§ **TRY IT**
Beginning with the line that holds "and decision tables." in the data below, give again every line through the one that holds "First, this section", exactly as written.

§ **RECORDS FOR THIS TASK**

....

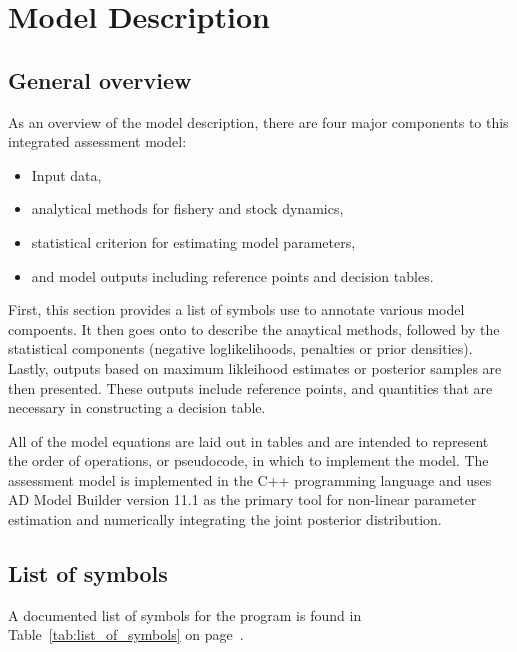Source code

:\section{Model Description} %
\label{sec:model_description}

\subsection{General overview} %
\label{sub:general_overview}


As an overview of the model description, there are four major components to this integrated assessment model:
\begin{itemize}
    \item Input data,
    \item analytical methods for fishery and stock dynamics,
    \item statistical criterion for estimating model parameters,
    \item and model outputs including reference points and decision tables.
\end{itemize}

First, this section provides a list of symbols use to annotate various model compoents.  It then goes onto to describe the anaytical methods, followed by the statistical components (negative loglikelihoods, penalties or prior densities). Lastly, outputs based on maximum likleihood estimates or posterior samples are then presented.  These outputs include reference points, and quantities that are necessary in constructing a decision table.

 All of the model equations are laid out in tables and are intended to represent the order of operations, or pseudocode, in which to implement the model.  The assessment model is implemented in the C++ programming language and uses AD Model Builder version 11.1 \citep{fournier2011ad} as the primary tool for non-linear parameter estimation and numerically integrating the joint posterior distribution.  

\subsection{List of symbols} %
\label{sub:list_of_symbols}
A documented list of symbols for the program is found in Table~\ref{tab:list_of_symbols} on page~\pageref{tab:list_of_symbols}.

....

§ **RESPONSE TO THE TASK**
    \item and model outputs including reference points and decision tables.
\end{itemize}

First, this section provides a list of symbols use to annotate various model compoents.  It then goes onto to describe the anaytical methods, followed by the statistical components (negative loglikelihoods, penalties or prior densities). Lastly, outputs based on maximum likleihood estimates or posterior samples are then presented.  These outputs include reference points, and quantities that are necessary in constructing a decision table.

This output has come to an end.